Stored dataset items
_ _ _ _ _
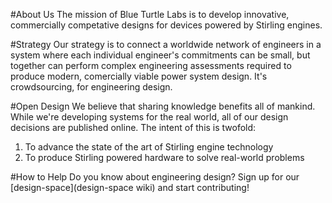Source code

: #About Us
The mission of Blue Turtle Labs is to develop innovative, commercially
competative designs for devices powered by Stirling engines. 

#Strategy
Our strategy is to connect a worldwide network of engineers in a system where
each individual engineer's commitments can be small, but together can perform 
complex engineering assessments required to produce modern, comercially viable
power system design. It's crowdsourcing, for engineering design.

#Open Design
We believe that sharing knowledge benefits all of mankind. While we're
developing systems for the real world, all of our design decisions are published
online. The intent of this is twofold:
1. To advance the state of the art of Stirling engine technology
2. To produce Stirling powered hardware to solve real-world problems

#How to Help
Do you know about engineering design? Sign up for our
[design-space](design-space wiki) and start contributing!
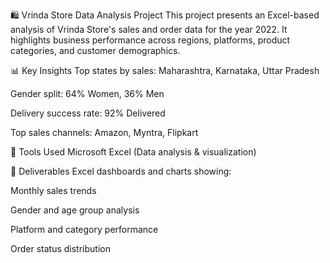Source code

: 🛍️ Vrinda Store Data Analysis Project
This project presents an Excel-based analysis of Vrinda Store's sales and order data for the year 2022. It highlights business performance across regions, platforms, product categories, and customer demographics.

📊 Key Insights
Top states by sales: Maharashtra, Karnataka, Uttar Pradesh

Gender split: 64% Women, 36% Men

Delivery success rate: 92% Delivered

Top sales channels: Amazon, Myntra, Flipkart

🧰 Tools Used
Microsoft Excel (Data analysis & visualization)

📁 Deliverables
Excel dashboards and charts showing:

Monthly sales trends

Gender and age group analysis

Platform and category performance

Order status distribution
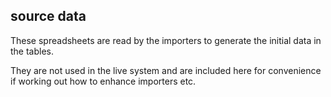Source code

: ## source data

These spreadsheets are read by the importers to generate the initial data in the tables.

They are not used in the live system and are included here for convenience if working out how to enhance importers etc.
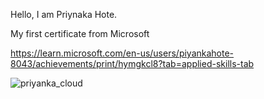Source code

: Hello, I am Priynaka Hote.

My first certificate from Microsoft


https://learn.microsoft.com/en-us/users/piyankahote-8043/achievements/print/hymgkcl8?tab=applied-skills-tab



![priyanka_cloud](https://github.com/Priyanka-Hote/Priyanka-Hote/assets/109034913/d360a160-a576-4049-990f-14e3bd71865b)
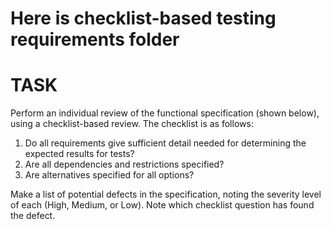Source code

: <h1> Here is checklist-based testing requirements folder</h1>
<p></p>

<h1>TASK</h1>
<p>Perform an individual review of the functional specification (shown below), using a checklist-based review.
The checklist is as follows: </p>
<ol>
  <li>Do all requirements give sufficient detail needed for determining the expected results for tests?</li>
  <li>Are all dependencies and restrictions specified?</li>
  <li>Are alternatives specified for all options?</li> 
</ol>
<p>Make a list of potential defects in the specification, noting the severity level of each (High, Medium, or Low). Note which checklist question has found the defect.</p>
_ _ _ _ _
# REQUIREMENT
Your output should be the lines from the one with "<li>Are alternatives specified" through the end of the records above, copied exactly.

# OUTPUT FOR THIS EXERCISE
  <li>Are alternatives specified for all options?</li> 
</ol>
<p>Make a list of potential defects in the specification, noting the severity level of each (High, Medium, or Low). Note which checklist question has found the defect.</p>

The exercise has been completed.